In its deepest import, “the tradition is simply a wonderful picture of a people—a people forever suffering and yet undying; forever doomed to wander; without a home or any fixed abiding-place; safe nowhere, and yet immortal; trampled and beaten; robbed and persecuted, and yet, strangely, living and flourishing in spite of all. The most vigorous, virile, and healthful people under the sun; the bravest and most enduring in battle or siege; the most patriotic and loyal of all peoples, they stedfastly, through all their wanderings and sorrows, cling to a land which is but a memory or a dream.”
In this story, Dr. Croly adds to the typical traditions, peculiar features of his own. Having such a hold on popular imagination, the Wandering Jew has figured very largely in fiction, particularly in the works of A. W. Schlegel, Klingemann, Béranger, Eugene Sue, Hans Christian Andersen, and others.
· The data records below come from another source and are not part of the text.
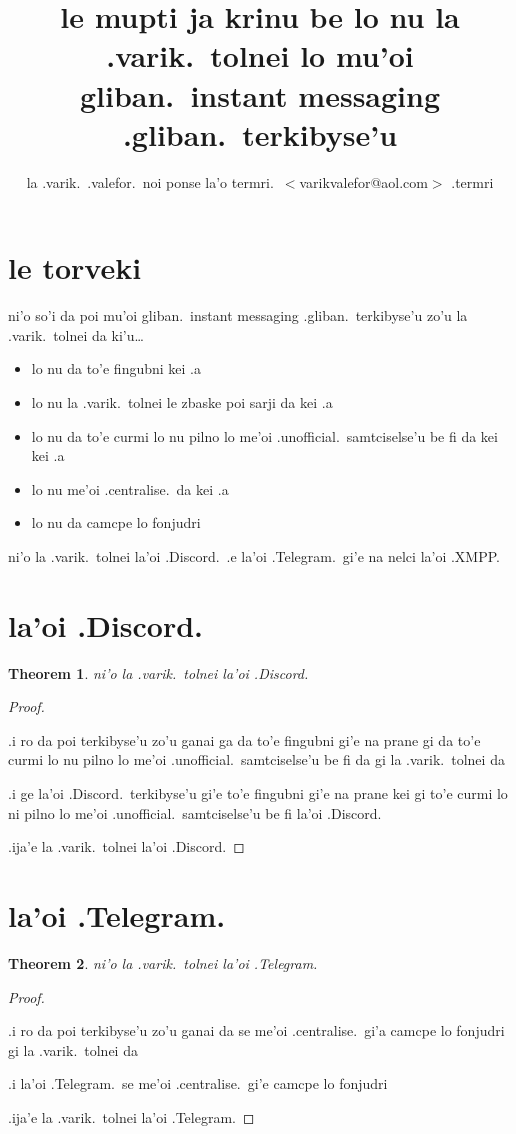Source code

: \documentclass{article}
\title{le mupti ja krinu be lo nu la .varik.\ tolnei lo mu'oi gliban.\ instant messaging .gliban.\ terkibyse'u}
\author{la .varik.\ .valefor.\ noi ponse la'o termri.\ $<$varikvalefor@aol.com$>$ .termri}
\newtheorem{thm}{Theorem}
\begin{document}
\maketitle

\section{le torveki}
ni'o so'i da poi mu'oi gliban.\ instant messaging .gliban.\ terkibyse'u zo'u la .varik.\ tolnei da ki'u\ldots
\begin{itemize}
	\item lo nu da to'e fingubni kei .a
	\item lo nu la .varik.\ tolnei le zbaske poi sarji da kei .a
	\item lo nu da to'e curmi lo nu pilno lo me'oi .unofficial.\ samtciselse'u be fi da kei kei .a
	\item lo nu me'oi .centralise.\ da kei .a
	\item lo nu da camcpe lo fonjudri
\end{itemize}

ni'o la .varik.\ tolnei la'oi .Discord.\ .e la'oi .Telegram.\ gi'e na nelci la'oi .XMPP.
\section{la'oi .Discord.}
\begin{thm}
	ni'o la .varik.\ tolnei la'oi .Discord.
\end{thm}
\begin{proof}
	${}$

	.i ro da poi terkibyse'u zo'u ganai ga da to'e fingubni gi'e na prane gi da to'e curmi lo nu pilno lo me'oi .unofficial.\ samtciselse'u be fi da gi la .varik.\ tolnei da

	.i ge la'oi .Discord.\ terkibyse'u gi'e to'e fingubni gi'e na prane kei gi to'e curmi lo ni pilno lo me'oi .unofficial.\ samtciselse'u be fi la'oi .Discord.

	.ija'e la .varik.\ tolnei la'oi .Discord.
\end{proof}

\section{la'oi .Telegram.}
\begin{thm}
	ni'o la .varik.\ tolnei la'oi .Telegram.
\end{thm}
\begin{proof}
	${}$

	.i ro da poi terkibyse'u zo'u ganai da se me'oi .centralise.\ gi'a camcpe lo fonjudri gi la .varik.\ tolnei da

	.i la'oi .Telegram.\ se me'oi .centralise.\ gi'e camcpe lo fonjudri

	.ija'e la .varik.\ tolnei la'oi .Telegram.
\end{proof}
\end{document}
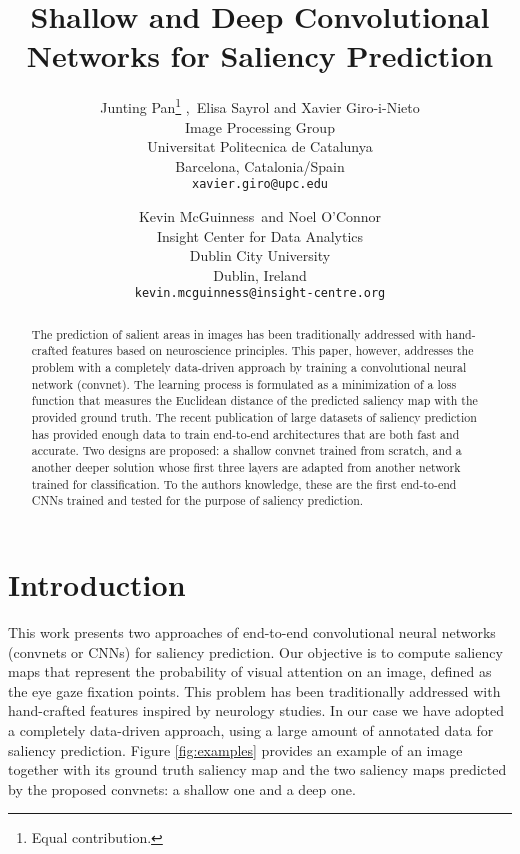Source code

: \documentclass[10pt,twocolumn,letterpaper]{article}
\begin{document}
\title{Shallow and Deep Convolutional Networks for Saliency Prediction}

\author{Junting Pan\thanks{Equal contribution.} ,\ Elisa Sayrol and Xavier Giro-i-Nieto\\
Image Processing Group\\
Universitat Politecnica de Catalunya \\
Barcelona, Catalonia/Spain\\
{\tt\small xavier.giro@upc.edu}
\and
Kevin McGuinness\footnotemark[1] \ and Noel O'Connor\\
Insight Center for Data Analytics\\
Dublin City University\\
Dublin, Ireland\\
{\tt\small kevin.mcguinness@insight-centre.org}
}


\maketitle

\begin{abstract}
The prediction of salient areas in images has been traditionally addressed with hand-crafted features based on neuroscience principles. This paper, however, addresses the problem with a completely data-driven approach by training a convolutional neural network (convnet). The learning process is formulated as a minimization of a loss function that measures the Euclidean distance of the predicted saliency map with the provided ground truth. The recent publication of large datasets of saliency prediction has provided enough data to train end-to-end architectures that are both fast and accurate. Two designs are proposed: a shallow convnet trained from scratch, and a another deeper solution whose first three layers are adapted from another network trained for classification.
To the authors knowledge, these are the first end-to-end CNNs trained and tested for the purpose of saliency prediction.
\end{abstract}
\section{Introduction}%
This work presents two approaches of end-to-end convolutional neural networks (convnets or CNNs) for saliency prediction. 
Our objective is to compute saliency maps that represent the probability of visual attention on an image, defined as the eye gaze fixation points. 
This problem has been traditionally addressed with hand-crafted features inspired by neurology studies.
In our case we have adopted a completely data-driven approach, using a large amount of annotated data for saliency prediction.
Figure \ref{fig:examples} provides an example of an image together with its ground truth saliency map and the two saliency maps predicted by the proposed convnets: a shallow one and a deep one.
\end{document}
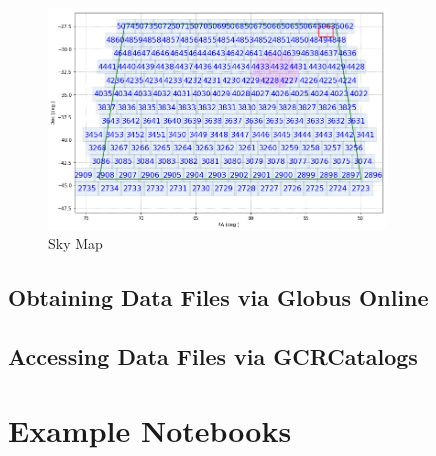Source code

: \documentclass[11pt]{report}
\begin{document}
\begin{figure}[tbh!]
    \centering
    \includegraphics[width=0.8\textwidth]{figs/skymap.png}
    \caption{Sky Map}
    \label{fig:skymap}
\end{figure}



\subsection{Obtaining Data Files via Globus Online}
\label{sec:download}

\subsection{Accessing Data Files via GCRCatalogs}
\label{sec:gcr}



\section{Example Notebooks}
\label{sec:notebooks}



\end{document}
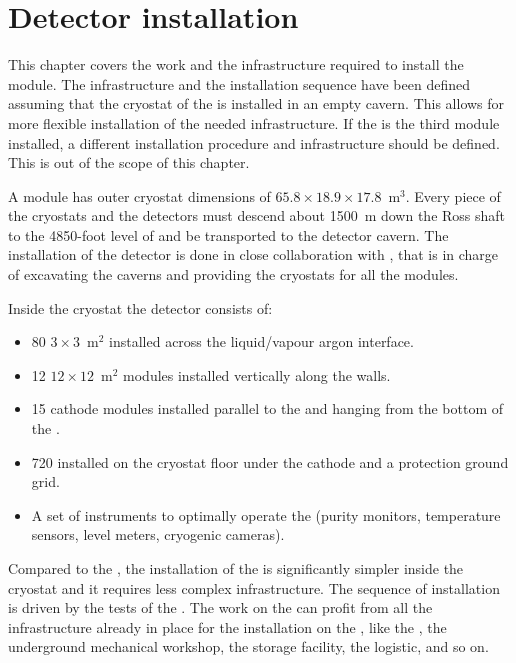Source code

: \chapter{Detector installation}
\label{ch:dp-installation}

This chapter covers the work and the infrastructure required to install the    module.
The infrastructure and the installation sequence have been defined assuming that the cryostat of the  is installed in an empty cavern.
This allows for more flexible installation of the needed infrastructure.
If the  is the third module installed, a different installation procedure and infrastructure should be defined.
This is out of the scope of this chapter.

A   module has outer cryostat dimensions of $65.8 \times 18.9 \times 17.8$~m$^3$.
Every piece of the cryostats and the detectors must descend about 1500~m down the Ross shaft to the 4850-foot level of  and be transported to the detector cavern.
The installation of the detector is done in close collaboration with , that is in charge of  excavating the caverns and providing the cryostats for all the  modules.

Inside the cryostat the  detector consists of:
\begin{itemize}
\item 80 $3 \times 3$~m$^2$  installed across the liquid/vapour argon interface.
\item  12 $12 \times 12$~m$^2$  modules installed vertically along the walls.
\item  15 cathode modules  installed parallel to the  and hanging from the bottom of the .
\item  720  installed on the cryostat floor under the cathode and a protection ground grid.
\item  A set of instruments to optimally operate the  (purity monitors, temperature sensors, level meters, cryogenic cameras).
\end{itemize}

Compared to the , the installation of the  is significantly simpler inside the cryostat and it requires less complex infrastructure.
The sequence of installation is driven by the tests of the .
The work on the  can profit from all the infrastructure already in place for the installation on the , like the , the underground mechanical workshop, the storage facility, the logistic, and so on.

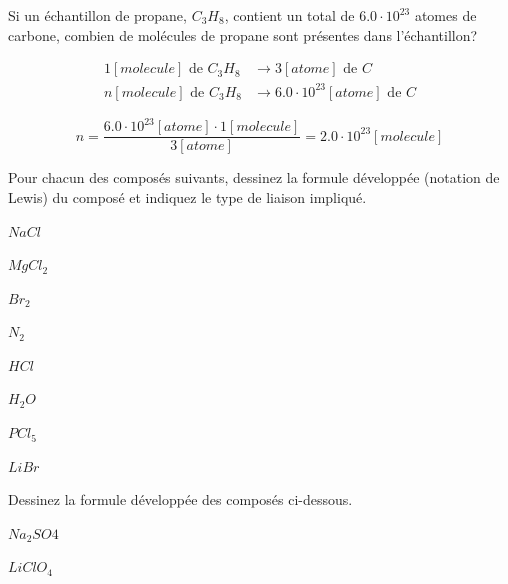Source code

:\documentclass[
  11pt,
  french,
  a4paper,
  openany]{book}
\begin{document}
\begin{Exercise}

Si un échantillon de propane, \(C_3H_8\), contient un total de \(6.0 \cdot 10^{23}\) atomes de carbone, combien de molécules de propane sont présentes dans l'échantillon?



\end{Exercise}

\begin{Answer}
\[ \begin{split}
  1 [molecule] \text{ de } C_3H_8 & \longrightarrow 3 [atome] \text{ de }  C \\
  n [molecule] \text{ de } C_3H_8 & \longrightarrow 6.0 \cdot 10^{23} [atome] \text{ de } C
  \end{split} \]

\[ n = \frac{6.0 \cdot 10^{23} [atome] \cdot 1 [molecule]}{3 [atome]} = 2.0 \cdot 10^{23} [molecule] \]

\end{Answer}

\newpage

\begin{Exercise}

Pour chacun des composés suivants, dessinez la formule développée (notation de Lewis) du composé et indiquez le type de liaison impliqué.

\begin{multicols}{4}
\(NaCl\)

\(MgCl_2\)

\(Br_2\)

\(N_2\)

\end{multicols}


\begin{multicols}{4}
\(HCl\)

\(H_2O\)

\(PCl_5\)

\(LiBr\)

\end{multicols}



\end{Exercise}

\begin{Exercise}

Dessinez la formule développée des composés ci-dessous.

\begin{multicols}{2}
\(Na_2SO4\)

\(LiClO_4\)

\end{multicols}



\end{Exercise}
\end{document}
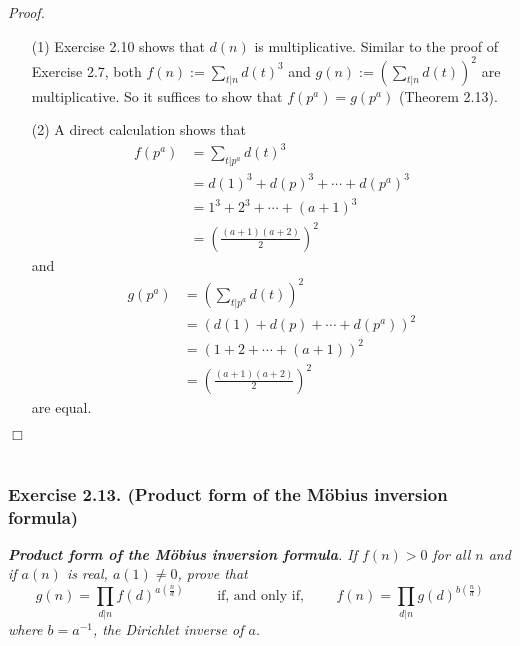 \documentclass{article}
\begin{document}
\emph{Proof.}
\begin{enumerate}
\item[(1)]
  Exercise 2.10 shows that $d(n)$ is multiplicative.
  Similar to the proof of Exercise 2.7,
  both $f(n) := \sum_{t|n} d(t)^3$ and $g(n) := \left(\sum_{t|n} d(t)\right)^2$
  are multiplicative.
  So it suffices to show that $f(p^a) = g(p^a)$ (Theorem 2.13).

\item[(2)]
  A direct calculation shows that
  \begin{align*}
    f(p^a)
    &= \sum_{t|p^a} d(t)^3 \\
    &= d(1)^3 + d(p)^3 + \cdots + d(p^a)^3 \\
    &= 1^3 + 2^3 + \cdots + (a+1)^3 \\
    &= \left( \frac{(a+1)(a+2)}{2} \right)^2
  \end{align*}
  and
  \begin{align*}
    g(p^a)
    &= \left( \sum_{t|p^a} d(t) \right)^2 \\
    &= (d(1) + d(p) + \cdots + d(p^a))^2 \\
    &= (1 + 2 + \cdots + (a+1))^2 \\
    &= \left( \frac{(a+1)(a+2)}{2} \right)^2
  \end{align*}
  are equal.
\end{enumerate}
$\Box$ \\\\






\subsubsection*{Exercise 2.13. (Product form of the M\"obius inversion formula)}
\emph{\textbf{Product form of the M\"obius inversion formula}.
If $f(n) > 0$ for all $n$ and if $a(n)$ is real, $a(1) \neq 0$,
prove that
\[
  g(n) = \prod_{d|n} f(d)^{a\left(\frac{n}{d}\right)}
  \qquad
  \text{ if, and only if, }
  \qquad
  f(n) = \prod_{d|n} g(d)^{b\left(\frac{n}{d}\right)}
\]
where $b = a^{-1}$, the Dirichlet inverse of $a$.} \\
\end{document}
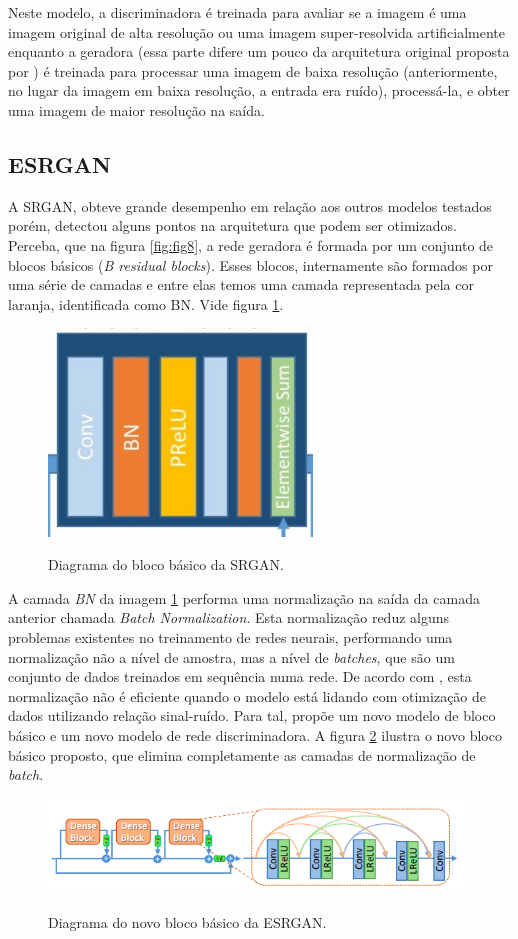 Neste modelo, a discriminadora é treinada para avaliar se a imagem é uma imagem original de alta resolução ou uma imagem super-resolvida artificialmente \cite{ledig_photo-realistic_2017} enquanto a geradora (essa parte difere um pouco da arquitetura original proposta por \cite{goodfellow_generative_2014}) é treinada para processar uma imagem de baixa resolução (anteriormente, no lugar da imagem em baixa resolução, a entrada era ruído), processá-la, e obter uma imagem de maior resolução na saída.

\subsection{ESRGAN}

A SRGAN, obteve grande desempenho em relação aos outros modelos testados porém, \cite{wang_esrgan_2018} detectou alguns pontos na arquitetura que podem ser otimizados. Perceba, que na figura \ref{fig:fig8}, a rede geradora é formada por um conjunto de blocos básicos (\textit{B residual blocks}). Esses blocos, internamente são formados por uma série de camadas e entre elas temos uma camada representada pela cor laranja, identificada como BN. Vide figura \ref{fig:fig12}.

\begin{figure}[H]
    \centering
    \caption{Diagrama do bloco básico da SRGAN.}
    \includegraphics[width=7cm]{fig/basic-block.png}
    \label{fig:fig12}
\end{figure}

A camada \textit{BN} da imagem \ref{fig:fig12} performa uma normalização na saída da camada anterior chamada \textit{Batch Normalization}. Esta normalização reduz alguns problemas existentes no treinamento de redes neurais, performando uma normalização não a nível de amostra, mas a nível de \textit{batches}, que são um conjunto de dados treinados em sequência numa rede. De acordo com \cite{wang_esrgan_2018}, esta normalização não é eficiente quando o modelo está lidando com otimização de dados utilizando relação sinal-ruído. Para tal, \cite{wang_esrgan_2018} propõe um novo modelo de bloco básico e um novo modelo de rede discriminadora. A figura \ref{fig:fig13} ilustra o novo bloco básico proposto, que elimina completamente as camadas de normalização de \textit{batch}.
 
\begin{figure}[H]
    \centering
    \caption{Diagrama do novo bloco básico da ESRGAN.}
    \includegraphics[width=11cm]{fig/new-basic-block.png}
    \label{fig:fig13}
\end{figure} 
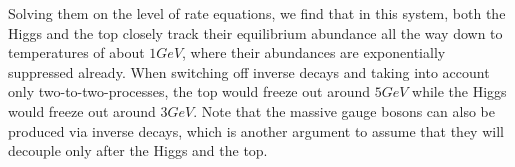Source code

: Solving them on the level of rate equations, we find that in this system, both the Higgs and the top closely track their equilibrium abundance all the way down to temperatures of about $\unit{1}{GeV}$, where their abundances are exponentially suppressed already. When switching off inverse decays and taking into account only two-to-two-processes, the top would freeze out around $\unit{5}{GeV}$ while the Higgs would freeze out around $\unit{3}{GeV}$. Note that the massive gauge bosons can also be produced via inverse decays, which is another argument to assume that they will decouple only after the Higgs and the top.
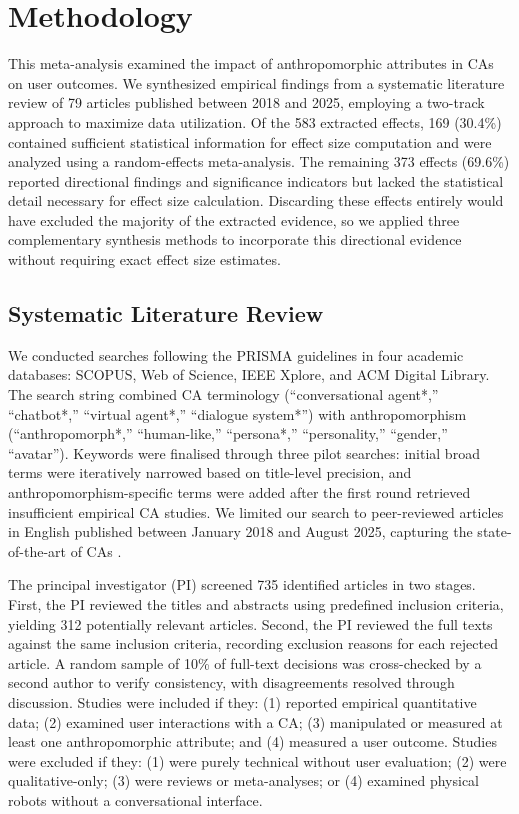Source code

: \documentclass[lettersize,journal]{IEEEtran}
\begin{document}
\section{Methodology}
This meta-analysis examined the impact of anthropomorphic attributes in CAs on user outcomes. We synthesized empirical findings from a systematic literature review \cite{amin2025anthropomorphism} of 79 articles published between 2018 and 2025, employing a two-track approach to maximize data utilization. Of the 583 extracted effects, 169 (30.4\%) contained sufficient statistical information for effect size computation and were analyzed using a random-effects meta-analysis. The remaining 373 effects (69.6\%) reported directional findings and significance indicators but lacked the statistical detail necessary for effect size calculation. Discarding these effects entirely would have excluded the majority of the extracted evidence, so we applied three complementary synthesis methods to incorporate this directional evidence without requiring exact effect size estimates.

\subsection{Systematic Literature Review}

We conducted searches following the PRISMA guidelines \cite{page_prisma_2021} in four academic databases: SCOPUS, Web of Science, IEEE Xplore, and ACM Digital Library. The search string combined CA terminology (``conversational agent*,'' ``chatbot*,'' ``virtual agent*,'' ``dialogue system*'') with anthropomorphism (``anthropomorph*,'' ``human-like,'' ``persona*,'' ``personality,'' ``gender,'' ``avatar''). Keywords were finalised through three pilot searches: initial broad terms were iteratively narrowed based on title-level precision, and anthropomorphism-specific terms were added after the first round retrieved insufficient empirical CA studies. We limited our search to peer-reviewed articles in English published between January 2018 and August 2025, capturing the state-of-the-art of CAs \cite{zhang2018personalizing}. %

The principal investigator (PI) screened 735 identified articles in two stages. First, the PI reviewed the titles and abstracts using predefined inclusion criteria, yielding 312 potentially relevant articles. Second, the PI reviewed the full texts against the same inclusion criteria, recording exclusion reasons for each rejected article. A random sample of 10\% of full-text decisions was cross-checked by a second author to verify consistency, with disagreements resolved through discussion. Studies were included if they: (1) reported empirical quantitative data; (2) examined user interactions with a CA; (3) manipulated or measured at least one anthropomorphic attribute; and (4) measured a user outcome. Studies were excluded if they: (1) were purely technical without user evaluation; (2) were qualitative-only; (3) were reviews or meta-analyses; or (4) examined physical robots without a conversational interface.
\end{document}
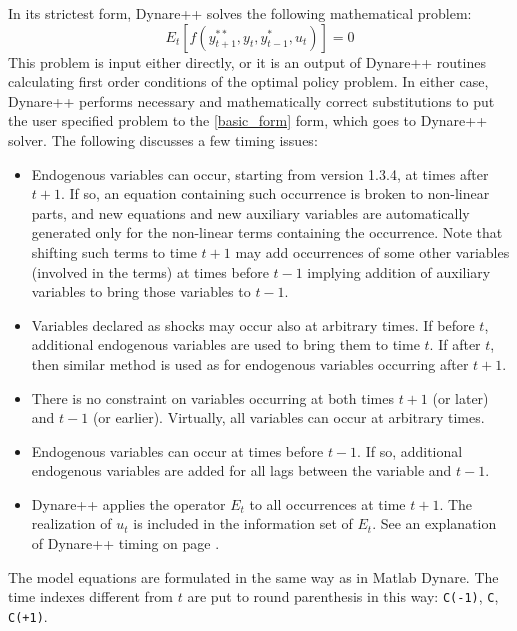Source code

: \documentclass[10pt]{article}
\begin{document}
In its strictest form, Dynare++ solves the following mathematical problem:
\begin{equation}\label{basic_form}
E_t[f(y^{**}_{t+1},y_t,y^*_{t-1},u_t)]=0
\end{equation}
This problem is input either directly, or it is an output of Dynare++
routines calculating first order conditions of the optimal policy
problem. In either case, Dynare++ performs necessary and
mathematically correct substitutions to put the user specified problem
to the \eqref{basic_form} form, which goes to Dynare++ solver. The
following discusses a few timing issues:
\begin{itemize}
\item Endogenous variables can occur, starting from version 1.3.4, at
times after $t+1$. If so, an equation containing such occurrence is
broken to non-linear parts, and new equations and new auxiliary
variables are automatically generated only for the non-linear terms
containing the occurrence. Note that shifting such terms to time $t+1$
may add occurrences of some other variables (involved in the terms) at
times before $t-1$ implying addition of auxiliary variables to bring
those variables to $t-1$.
\item Variables declared as shocks may occur also at arbitrary
times. If before $t$, additional endogenous variables are used to
bring them to time $t$. If after $t$, then similar method is used as
for endogenous variables occurring after $t+1$.
\item There is no constraint on variables occurring at both times
$t+1$ (or later) and $t-1$ (or earlier). Virtually, all variables can
occur at arbitrary times.
\item Endogenous variables can occur at times before $t-1$. If so,
additional endogenous variables are added for all lags between the
variable and $t-1$.
\item Dynare++ applies the operator $E_t$ to all occurrences at time
$t+1$. The realization of $u_t$ is included in the information set of
$E_t$. See an explanation of Dynare++ timing on page \pageref{timing}.
\end{itemize}

The model equations are formulated in the same way as in Matlab
Dynare. The time indexes different from $t$ are put to round
parenthesis in this way: {\tt C(-1)}, {\tt C}, {\tt C(+1)}.
\end{document}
[2]—page 11.] The Mount of Corruption lay to the south of Jerusalem, across the Valley of Hinnom. Its summit looks down upon the spot in connection with which the Jewish ideas of the future life of the wicked were formed. The valley, named, according to Dean Stanley, from “some ancient hero, the son of Hinnom,” is first mentioned in Joshua (xv. 8; xviii. 16), in marking out the boundary-line between Judah and Benjamin. Solomon erected high places there for Moloch (1 Kings xi. 7), whose horrid rites were revived by later idolatrous kings. Ahaz and Manassah made their children “pass through the fire” in this valley (2 Kings xvi. 3; 2 Chron. xxviii. 3; xxxiii. 6); and the fiendish custom of sacrificing infants to the fire-gods seems to have been kept up for some time in Tophet, its southeastern extremity (Jer. vii. 31; 2 Kings xxiii. 10). To put an end to these abominations, Josiah polluted the place to render it ceremonially unclean (2 Kings xxiii. 10, 13, 14; 2 Chron. xxxiv. 4, 5), and it became the common cesspool of the city, and the laystall where all the solid filth was collected.